***** SUPPLIED RECORDS

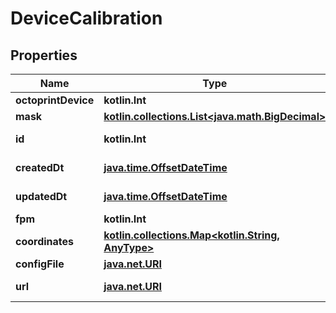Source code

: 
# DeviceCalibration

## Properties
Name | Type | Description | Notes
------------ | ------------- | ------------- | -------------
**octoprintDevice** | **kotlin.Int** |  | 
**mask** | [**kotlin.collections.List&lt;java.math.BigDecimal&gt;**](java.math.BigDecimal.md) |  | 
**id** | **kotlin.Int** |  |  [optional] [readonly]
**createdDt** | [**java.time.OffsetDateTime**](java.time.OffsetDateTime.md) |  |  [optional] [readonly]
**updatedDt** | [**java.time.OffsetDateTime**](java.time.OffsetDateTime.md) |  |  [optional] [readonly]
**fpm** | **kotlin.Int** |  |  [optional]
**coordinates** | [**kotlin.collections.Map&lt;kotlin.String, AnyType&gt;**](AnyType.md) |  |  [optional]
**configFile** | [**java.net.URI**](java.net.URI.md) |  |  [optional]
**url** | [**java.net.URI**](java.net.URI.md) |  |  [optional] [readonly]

**********

EXERCISE AIM
Verbatim reproduction of every entry is needed, with the images left out.

FINISHED TASK
Source code

: 
# DeviceCalibration

## Properties
Name | Type | Description | Notes
------------ | ------------- | ------------- | -------------
**octoprintDevice** | **kotlin.Int** |  | 
**mask** | [**kotlin.collections.List&lt;java.math.BigDecimal&gt;**](java.math.BigDecimal.md) |  | 
**id** | **kotlin.Int** |  |  [optional] [readonly]
**createdDt** | [**java.time.OffsetDateTime**](java.time.OffsetDateTime.md) |  |  [optional] [readonly]
**updatedDt** | [**java.time.OffsetDateTime**](java.time.OffsetDateTime.md) |  |  [optional] [readonly]
**fpm** | **kotlin.Int** |  |  [optional]
**coordinates** | [**kotlin.collections.Map&lt;kotlin.String, AnyType&gt;**](AnyType.md) |  |  [optional]
**configFile** | [**java.net.URI**](java.net.URI.md) |  |  [optional]
**url** | [**java.net.URI**](java.net.URI.md) |  |  [optional] [readonly]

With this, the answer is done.